And this time, here I go with a special part. In turkish that time. That's a long e-mail that I wrote to some of my friends and family; I guess it make sense to share it here.

Smile.
- - - - - - - - - - - - - - - - - - - - - - - - - - - - - - - - - - - - - - - - - - - - - - - - - -

Yazan kişiye sorarlar, adettendir : “Neden yazıyorsun?” derler. Bi' cevap ararsın, kimi zaman bulur gibi olursun birşeyler, kimi zamansa elin boş dönersin.
Ben bir değil, birden fazla cevabın olduğuna inananlardanım. Bugün hayatını kazanmak için yazan kişi, yarın bir de bakmışsın derdinden kurtulmak için yazıyor. Dün de yapacak başka bir şeyi olmadığı için yazmış mesela.

Kimi zamansa çatlamamak için yazarsın. Yazmasan çatlayacaksındır.

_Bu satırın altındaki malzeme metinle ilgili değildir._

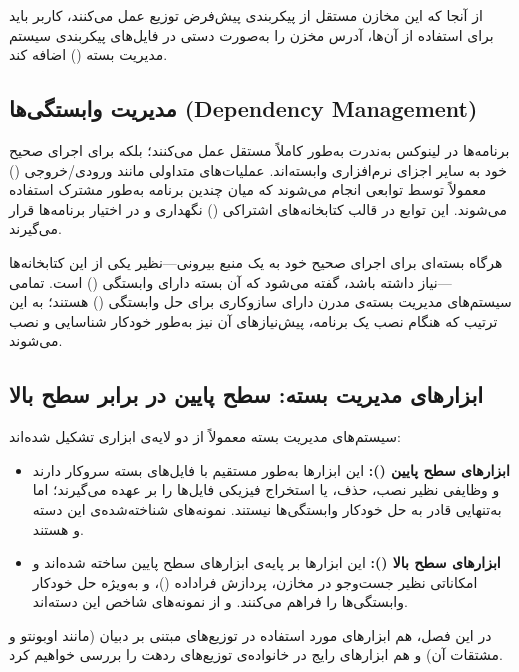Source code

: از آنجا که این مخازن مستقل از پیکربندی پیش‌فرض توزیع عمل می‌کنند، کاربر باید برای استفاده از آن‌ها، آدرس مخزن را به‌صورت دستی در فایل‌های پیکربندی سیستم مدیریت بسته () اضافه کند.

\subsection{مدیریت وابستگی‌ها (Dependency Management)}

برنامه‌ها در لینوکس به‌ندرت به‌طور کاملاً مستقل عمل می‌کنند؛ بلکه برای اجرای صحیح خود به سایر اجزای نرم‌افزاری وابسته‌اند. عملیات‌های متداولی مانند ورودی/خروجی () معمولاً توسط توابعی انجام می‌شوند که میان چندین برنامه به‌طور مشترک استفاده می‌شوند. این توابع در قالب کتابخانه‌های اشتراکی () نگهداری و در اختیار برنامه‌ها قرار می‌گیرند.

هرگاه بسته‌ای برای اجرای صحیح خود به یک منبع بیرونی—نظیر یکی از این کتابخانه‌ها—نیاز داشته باشد، گفته می‌شود که آن بسته دارای وابستگی () است. تمامی سیستم‌های مدیریت بسته‌ی مدرن دارای سازوکاری برای حل وابستگی () هستند؛ به این ترتیب که هنگام نصب یک برنامه، پیش‌نیازهای آن نیز به‌طور خودکار شناسایی و نصب می‌شوند.

\subsection{ابزارهای مدیریت بسته: سطح پایین در برابر سطح بالا}

سیستم‌های مدیریت بسته معمولاً از دو لایه‌ی ابزاری تشکیل شده‌اند:

\begin{itemize}
  \item \textbf{ابزارهای سطح پایین ():} این ابزارها به‌طور مستقیم با فایل‌های بسته سروکار دارند و وظایفی نظیر نصب، حذف، یا استخراج فیزیکی فایل‌ها را بر عهده می‌گیرند؛ اما به‌تنهایی قادر به حل خودکار وابستگی‌ها نیستند. نمونه‌های شناخته‌شده‌ی این دسته  و  هستند.

  \item \textbf{ابزارهای سطح بالا ():} این ابزارها بر پایه‌ی ابزارهای سطح پایین ساخته شده‌اند و امکاناتی نظیر جست‌وجو در مخازن، پردازش فراداده ()، و به‌ویژه حل خودکار وابستگی‌ها را فراهم می‌کنند.  و  از نمونه‌های شاخص این دسته‌اند.
\end{itemize}

در این فصل، هم ابزارهای مورد استفاده در توزیع‌های مبتنی بر دبیان (مانند اوبونتو و مشتقات آن) و هم ابزارهای رایج در خانواده‌ی توزیع‌های ردهت را بررسی خواهیم کرد.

Aralık 26. Gece yarısını geçeli yarım saat olmuş daha, bilgisayarımın sağ alt köşesinde görmesem saat ve tarihten haberim de olmayacak zaten.Geniş “misafir odası” boş, yan odadaki radyodan bu an ve bu mekanda dinlenebilecek en mükemmel melodiler yükseliyor. Fazla mükemmel.

“Rüyada mıyım?” diye soruyorum arada bir kendime. “Yoksa yeni mi uyandım?”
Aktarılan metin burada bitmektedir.